Code to calculate "median of five" in C#

Question

Note: Please don't interpret this as "homework question." This is just a thing I curious to know :)

The median of five is sometimes used as an exercise in algorithm design and is known to be computable using only 6 comparisons.

What is the best way to implement this "median of five using 6 comparisons" in C# ? All of my attempts seem to result in awkward code :( I need nice and readable code while still using only 6 comparisons.

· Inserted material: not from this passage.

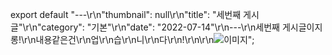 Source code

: export default "---\r\n\"thumbnail\": null\r\n\"title\": \"세번째 게시글\"\r\n\"category\": \"기본\"\r\n\"date\": \"2022-07-14\"\r\n---\r\n세번째 게시글이지롱!\r\n내용같은건\r\n업\r\n습\r\n니\r\n다\r\n!\r\n\r\n![이미지](https://user-images.githubusercontent.com/34495921/157216139-b858144a-6d95-4859-8a9b-6b97b4730f80.gif)";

public double medianOfFive(double a, double b, double c, double d, double e){
 //
 // return median
 //
 return c;
}

Note: I think I should provide the "algorithm" here too:

I found myself not able to explain the algorithm clearly as Azereal did in his forum post. So I will reference his post here. From http://www.ocf.berkeley.edu/~wwu/cgi-bin/yabb/YaBB.cgi?board=riddles_cs;action=display;num=1061827085

Well I was posed this problem in one of my assignments and I turned to this forum for help but no help was here. I eventually found out how to do it.

1. Start a mergesort with the first 4 elements and order each pair (2 comparisons)

2. Compare the two lower ones of each pair and eliminate the lowest one from the possibilities (3 comparisons)

3. Add in the 5th number set aside to the number without a pair and compare the two (4 comparisons)

4. Compare the two lowest of the two new pairs and eliminate the lower one (5 comparisons)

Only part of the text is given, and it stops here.